Single cell RNA-seq

We tried our best to follow the supplementary materials towards analyzing scRNA-seq.

Softwares

  • You can get bowtie using conda: conda install -c bioconda bowtie.
    • You can also download a pre-built package from here. Make sure to update PATH to point to install location.
    • Make sure to get the latest version, 1.2.3. I tried using 1.0.0 but it doesn’t seem to work with fastq.gz.
  • We also need samtools to generate BAM files as well as for sorting and indexing: conda install -c bioconda samtools.
  • We will use RSEM, which is available here.

Aligning scRNA-seq

In the supp, the authors indcitate that they “mapped to the UCSC hg19 human transcriptome using Bowtie.” It turns out that we don’t need to run bowtie as RSEM can align and output BAM files.

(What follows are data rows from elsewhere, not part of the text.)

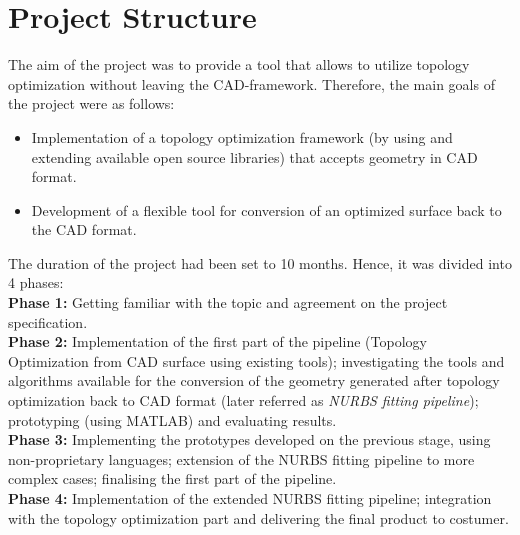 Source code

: \section{Project Structure}
The aim of the project was to provide a tool that allows to utilize topology optimization without leaving the CAD-framework. Therefore, the main goals of the project were as follows:
\begin{itemize}
\item Implementation of a topology optimization framework (by using and extending available open source libraries) that accepts geometry in CAD format.
\item Development of a flexible tool for conversion of an optimized surface back to the CAD format.
\end{itemize}

The duration of the project had been set to 10 months. Hence, it was divided into 4 phases:\\

\textbf{Phase 1:} Getting familiar with the topic and agreement on the project specification.\\

\textbf{Phase 2:} Implementation of the first part of the pipeline (Topology Optimization from CAD surface using existing tools); investigating the tools and algorithms available for the conversion of the geometry generated after topology optimization back to CAD format (later referred as \emph{NURBS fitting pipeline}); prototyping (using MATLAB) and evaluating results.\\

\textbf{Phase 3:} Implementing the prototypes developed on the previous stage, using non-proprietary languages; extension of the NURBS fitting pipeline to more complex cases; finalising the first part of the pipeline.\\

\textbf{Phase 4:} Implementation of the extended NURBS fitting pipeline; integration with the topology optimization part and delivering the final product to costumer.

Using RSEM to align and calculate TPM

It turns out that RSEM will do quite a few things for us. First, RSEM requires you to build references. The instructions are available on their Github page. The bulk data that I received from the authors came with the reference hg19 that they used for processing. Using the same reference file turned out to be important for running Strelka to call variants from single cell RNA-seq using matching normal bulk. We still need to download the GTF file. I chose GRCh37.75:

wget ftp://ftp.ensembl.org/pub/release-75/gtf/homo_sapiens/Homo_sapiens.GRCh37.75.gtf.gz

I have the GTF file as well as the hg19 in a common directory, call it, <REF_LOC>. Using gunzip to decompress the files and excute a script containing the following command:

rsem-prepare-reference --gtf <REF_LOC>/Homo_sapiens.GRCh37.75.gtf \
               --bowtie \
               <REF_LOC>/Homo_sapiens_assembly19.fasta \
               <REF_LOC>/bowtie/human_ensembl

Note:

  • You will need to create a destination directory <REF_LOC>/bowtie.
  • This command builds Bowtie index, which we are going to use for aligning single cells.
  • I ran this command in the interactive mode, i.e., did not submit it as a job. It didn’t take too long, roughly about 10-15 minutes. Depending on your compute cluster rules, you may need to submit it as job.
  • You may need to specify path to bowtie using the option --bowtie-path if bowtie is not in your search path.
  • Option -p can be used if you desire to use multiple cores.
  • Full set of options are available here.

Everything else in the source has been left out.